Я старался говорить спокойно. Но в голосе, наверное, прозвучала посторонняя, ненужная нотка. Елизавета Михайловна услышала эту нотку, искоса взглянула. Словно почувствовала, что «что-то не то».
Одна сторона моего «я» призывала выказать сочувствие, другая на показное благородство кивала, убеждала в смехотворности ощущения. Если необходимо лететь, то никакой задержки не должно быть. Мысли не подпорки, и нет ничего хорошего в том, что первоначальный смысл происходящего ускользает.
Мысленно я начал молить того, кто заведовал погодой, чтобы он сделал «окно», чтобы в Ярсе перестал дуть резкий ветер, перестал сеять мелкий дождь, чтобы самолёт вылетел. Тогда бы я поверил, что «Он» есть, тогда бы ощутил в себе то, что назвал бы полным счастьем.
Нетерпение неудержимо нарастало, и, если бы  в эту минуту я мог разложить себя на составляющие, то увидел бы то самое нетерпение, которое подчиняло. Правда, это ощущение быстро прошло.
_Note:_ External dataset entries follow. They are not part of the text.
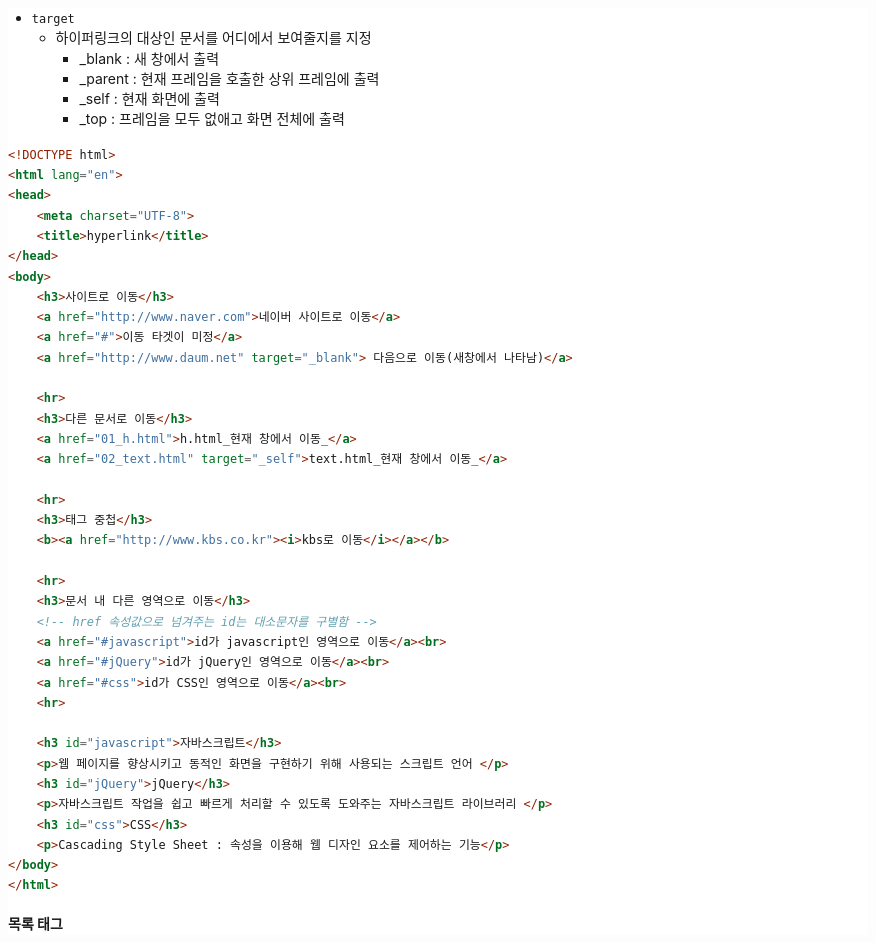 

* `target`
  * 하이퍼링크의 대상인 문서를 어디에서 보여줄지를 지정
    * _blank : 새 창에서 출력
    * _parent : 현재 프레임을 호출한 상위 프레임에 출력
    * _self : 현재 화면에 출력
    * _top : 프레임을 모두 없애고 화면 전체에 출력



```html
<!DOCTYPE html>
<html lang="en">
<head>
    <meta charset="UTF-8">
    <title>hyperlink</title>
</head>
<body>
	<h3>사이트로 이동</h3>
    <a href="http://www.naver.com">네이버 사이트로 이동</a>
    <a href="#">이동 타겟이 미정</a>
    <a href="http://www.daum.net" target="_blank"> 다음으로 이동(새창에서 나타남)</a>

    <hr>
    <h3>다른 문서로 이동</h3>
    <a href="01_h.html">h.html_현재 창에서 이동_</a>
    <a href="02_text.html" target="_self">text.html_현재 창에서 이동_</a>

    <hr>
    <h3>태그 중첩</h3>
    <b><a href="http://www.kbs.co.kr"><i>kbs로 이동</i></a></b>

    <hr>
    <h3>문서 내 다른 영역으로 이동</h3>
    <!-- href 속성값으로 넘겨주는 id는 대소문자를 구별함 -->
    <a href="#javascript">id가 javascript인 영역으로 이동</a><br>
    <a href="#jQuery">id가 jQuery인 영역으로 이동</a><br>
    <a href="#css">id가 CSS인 영역으로 이동</a><br>
    <hr>

    <h3 id="javascript">자바스크립트</h3>
    <p>웹 페이지를 향상시키고 동적인 화면을 구현하기 위해 사용되는 스크립트 언어 </p>
    <h3 id="jQuery">jQuery</h3>
    <p>자바스크립트 작업을 쉽고 빠르게 처리할 수 있도록 도와주는 자바스크립트 라이브러리 </p>
    <h3 id="css">CSS</h3>
    <p>Cascading Style Sheet : 속성을 이용해 웹 디자인 요소를 제어하는 기능</p>
</body>
</html>
```





#### 목록 태그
Не было спокойных мыслей.
Через муть в голове неясно понимал, что мне, вероятно, надо что-то сказать или спросить что-нибудь подготавливающее, но понимал, что торопить события нельзя. Ощущение заброшенности соединилось с убеждением необходимости происходящего.
Всё-таки поездка нарушила привычный порядок. Какая-то часть чуждого и, странным образом, опасного мерещилась. Я немного шалел
Многие слова не сходят у меня с языка. Про себя их думаю, а выговорить не могу. Стыжусь, что ли. Скорее, боюсь их. Потому что сказанное слово, сказанное не с той интонацией, не хуже гранаты разорвать может.
Нет, я не буду говорить такие слова, а буду их слушать, пускай, они будут как бы сказанными из другого мира. Если бы кто-то назвал меня счастливым в эти минуты, я бы поверил. Ошибиться в определении счастья нельзя. Словами не удаётся описать это состояние, его нужно переживать.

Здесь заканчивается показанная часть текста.